• WHAT IS NEEDED:
The lines wanted run from the first one below through the one with "26. Дан массив". Return them exactly.
======== SUPPLIED RECORDS ========
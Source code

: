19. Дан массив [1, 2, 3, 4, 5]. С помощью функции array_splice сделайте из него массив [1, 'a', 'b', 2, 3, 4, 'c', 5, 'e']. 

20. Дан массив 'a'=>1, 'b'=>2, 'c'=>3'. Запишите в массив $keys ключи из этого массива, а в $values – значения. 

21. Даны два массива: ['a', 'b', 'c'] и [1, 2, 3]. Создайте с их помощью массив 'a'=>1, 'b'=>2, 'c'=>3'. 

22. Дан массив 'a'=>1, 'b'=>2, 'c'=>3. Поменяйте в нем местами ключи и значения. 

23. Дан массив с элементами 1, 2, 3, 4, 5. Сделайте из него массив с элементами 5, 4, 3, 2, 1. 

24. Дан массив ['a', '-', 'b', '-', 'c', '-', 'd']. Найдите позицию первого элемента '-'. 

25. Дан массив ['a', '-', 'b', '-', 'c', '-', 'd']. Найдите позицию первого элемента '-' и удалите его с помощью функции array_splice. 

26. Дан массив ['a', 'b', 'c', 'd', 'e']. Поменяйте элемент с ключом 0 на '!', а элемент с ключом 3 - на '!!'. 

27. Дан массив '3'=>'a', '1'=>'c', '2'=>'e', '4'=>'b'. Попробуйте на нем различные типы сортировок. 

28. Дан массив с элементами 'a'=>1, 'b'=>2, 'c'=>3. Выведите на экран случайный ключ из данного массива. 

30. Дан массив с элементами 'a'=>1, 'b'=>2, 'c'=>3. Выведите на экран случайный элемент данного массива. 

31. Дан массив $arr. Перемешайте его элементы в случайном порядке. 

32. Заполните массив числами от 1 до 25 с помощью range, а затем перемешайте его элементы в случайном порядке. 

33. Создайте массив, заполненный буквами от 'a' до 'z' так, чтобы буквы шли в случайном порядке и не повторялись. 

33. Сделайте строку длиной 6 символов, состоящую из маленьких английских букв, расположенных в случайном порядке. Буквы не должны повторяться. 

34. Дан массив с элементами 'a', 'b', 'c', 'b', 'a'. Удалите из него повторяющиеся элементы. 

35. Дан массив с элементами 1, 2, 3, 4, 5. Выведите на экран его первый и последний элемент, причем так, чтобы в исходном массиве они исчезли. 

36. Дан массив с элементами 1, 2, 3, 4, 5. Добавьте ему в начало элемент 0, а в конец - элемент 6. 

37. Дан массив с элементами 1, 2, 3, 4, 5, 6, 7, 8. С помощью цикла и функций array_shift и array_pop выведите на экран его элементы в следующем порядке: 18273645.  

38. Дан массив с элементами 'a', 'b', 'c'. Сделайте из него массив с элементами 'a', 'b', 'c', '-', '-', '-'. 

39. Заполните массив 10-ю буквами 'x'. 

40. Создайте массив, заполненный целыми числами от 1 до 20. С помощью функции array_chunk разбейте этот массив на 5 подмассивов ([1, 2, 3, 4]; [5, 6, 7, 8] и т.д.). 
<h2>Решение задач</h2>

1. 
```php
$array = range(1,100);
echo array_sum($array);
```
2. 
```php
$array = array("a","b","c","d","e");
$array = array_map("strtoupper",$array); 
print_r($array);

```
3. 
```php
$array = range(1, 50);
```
========
• SOLUTION FOR THIS PROBLEM:
Source code

:19. Дан массив [1, 2, 3, 4, 5]. С помощью функции array_splice сделайте из него массив [1, 'a', 'b', 2, 3, 4, 'c', 5, 'e']. 

20. Дан массив 'a'=>1, 'b'=>2, 'c'=>3'. Запишите в массив $keys ключи из этого массива, а в $values – значения. 

21. Даны два массива: ['a', 'b', 'c'] и [1, 2, 3]. Создайте с их помощью массив 'a'=>1, 'b'=>2, 'c'=>3'. 

22. Дан массив 'a'=>1, 'b'=>2, 'c'=>3. Поменяйте в нем местами ключи и значения. 

23. Дан массив с элементами 1, 2, 3, 4, 5. Сделайте из него массив с элементами 5, 4, 3, 2, 1. 

24. Дан массив ['a', '-', 'b', '-', 'c', '-', 'd']. Найдите позицию первого элемента '-'. 

25. Дан массив ['a', '-', 'b', '-', 'c', '-', 'd']. Найдите позицию первого элемента '-' и удалите его с помощью функции array_splice. 

26. Дан массив ['a', 'b', 'c', 'd', 'e']. Поменяйте элемент с ключом 0 на '!', а элемент с ключом 3 - на '!!'. 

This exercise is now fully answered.